Cuando la aldea se transforma en barrio
Tan orgullosos como estábamos.... Tan felices como nos las prometíamos... Los habitantes de la Aldea observamos consternados, en estos días, como la comunidad mundial –una sola raza variopinta en lo externo y con idéntico anhelo de paz y bienestar social--, satisfecha de estar intercomunicada, solidarizada al instante con cualquier lugar donde sonara un lamento... buscando caminos para acercarse más los unos a los otros... presintiendo los ecos del Himno a la Alegría de Miguel Ríos sobre compases de la Pastoral de Beethoven... después de innumerables “ires y venires”, de escuchar toda clase de argumentos a favor de la paz... y en contra del terrorismo internacional, capta presagios de que una nueva catástrofe bélica se echa encima, si Dios no lo remedia.

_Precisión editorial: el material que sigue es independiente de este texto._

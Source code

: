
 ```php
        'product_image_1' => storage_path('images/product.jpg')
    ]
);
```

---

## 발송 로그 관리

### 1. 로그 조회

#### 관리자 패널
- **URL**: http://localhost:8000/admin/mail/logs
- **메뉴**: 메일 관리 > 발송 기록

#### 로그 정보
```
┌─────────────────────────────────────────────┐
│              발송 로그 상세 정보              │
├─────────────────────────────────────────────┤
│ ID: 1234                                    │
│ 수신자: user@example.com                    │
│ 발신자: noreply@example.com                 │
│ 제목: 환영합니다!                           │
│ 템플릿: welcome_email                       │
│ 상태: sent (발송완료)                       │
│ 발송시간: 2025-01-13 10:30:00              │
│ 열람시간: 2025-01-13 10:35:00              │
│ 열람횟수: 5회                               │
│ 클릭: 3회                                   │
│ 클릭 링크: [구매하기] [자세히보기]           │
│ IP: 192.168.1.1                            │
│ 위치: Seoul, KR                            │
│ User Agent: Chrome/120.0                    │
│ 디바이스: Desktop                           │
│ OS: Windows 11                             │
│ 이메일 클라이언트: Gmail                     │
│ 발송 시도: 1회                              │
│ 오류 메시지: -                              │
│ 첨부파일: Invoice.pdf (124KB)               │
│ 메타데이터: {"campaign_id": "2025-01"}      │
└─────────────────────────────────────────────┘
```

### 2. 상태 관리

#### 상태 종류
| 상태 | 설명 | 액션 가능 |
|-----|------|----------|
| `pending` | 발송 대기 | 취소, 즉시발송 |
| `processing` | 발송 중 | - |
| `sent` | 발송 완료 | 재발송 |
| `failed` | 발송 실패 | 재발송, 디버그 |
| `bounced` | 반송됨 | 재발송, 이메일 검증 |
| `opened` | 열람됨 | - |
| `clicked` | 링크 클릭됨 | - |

Entonces, ¿en lugar de aldea donde todos se conocen, se ha transformado en un barrio de gran ciudad, lleno de pandilleros, policías, e inseguridad ciudadana? Así parece, aunque el optimismo -- triunfador a ultranza--, permite pensar que se trata de un cambio momentáneo en la decoración; donde el sol alumbra y calienta caminos y plazas, se han situado penumbras rasgadas por fogonazos y tronidos en lóbregos callejones llenos de desperdicios, y donde hasta las ratas buscan lugares seguros. Hasta cierto punto se puede pensar en la enajenación mental de los gobernantes-realizadores, ya que es imposible que “el mundo” se vuelva loco. Se viven unos días en que la credibilidad de las instituciones está bajo mínimos; las desautorizaciones se suceden de unas contra otras. Como en West Side Story, los “sharks” procedentes de Puerto Rico, y los “jets” de ascendencia anglosajona, bajo los compases de la música de Leonard Bernstein, se persiguen unos a otros hasta el enfrentamiento a muerte.
No se trata de saber quién ganará, la pérdida será general, y será un traspié en la marcha de la Aldea Global. Se sabe que la más acertada interpretación de la Historia, es la de que es cíclica; unos períodos suceden a otros alternando épocas de paz con las de guerra, de bienestar con grandes calamidades, pero... ¡aquí viene lo bueno! nunca vuelve al mismo nivel, sino a otro lugar coincidente con el anterior, pero un poco más elevado; así es como prosigue su camino ascendente, así cumple su vocación... Es lo que hace irrisorio esa máxima de pesimistas (los que siempre se equivocan; los optimistas sólo a veces) de que todo tiempo pasado fue mejor. No, no es cierto, cualquier tiempo pasado fue... mucho peor. ¿Dónde quedó la esclavitud? Por ejemplo.
La credibilidad de las instituciones pone en tela de juicio, además de su existencia, la razón y fundamento que llevo a constituirlas a unos hombres anteriores; la OTAN, un pacto armado para defenderse Europa de un enemigo latente que ya no existe, se ha quedado obsoleto porque el reto actual del continente es la unidad para el desarrollo. Las Naciones Unidas, que surgieron de modo apremiante para evitar nuevos conflictos de nivel mundial, se han desinflado en su loable propósito a base de compromisos. Sus fracasos no pueden permitir que se atribuya el conflicto que se avecina a la inevitable confrontación entre dos maneras de vivir la religión; la llamada occidental –pluriconfesional- y la islámica, tampoco monolítica. Esto es sacar las cosas de quicio.
Si hay pelea de pandillas en el barrio, cabria pensar en que se peleen entre ellos, y dejen a los demás en paz. Pero esto es imposible, mejor dicho ya no es posible, porque el barrio que nos quieren hacer ver en este momento, no es un barrio, dejó de serlo. Hace un tiempo que se transformó por obra y gracia de la civilización en Aldea Global, mundial, o como se le quiera llamar. Y este poblado de los hombres sobre un planeta que, además, debe ser conservado --no tendrían donde ir--, exige que cese la gresca; de sobras se sabe que el tiempo corre a favor del hombre, y que la mesa de diálogo, con viandas y buenos caldos si es preciso, es más barata y racional que la pelea callejera, donde siempre pasa un niño que recibe un balazo, o mata a un infeliz perro, el mejor amigo del hombre. Hay que dejar paso en este guirigay de actualidad al gentío que se escucha entonando el Himno de la Alegría. Es el único fin previsible para este ciclo, y no le den más vueltas.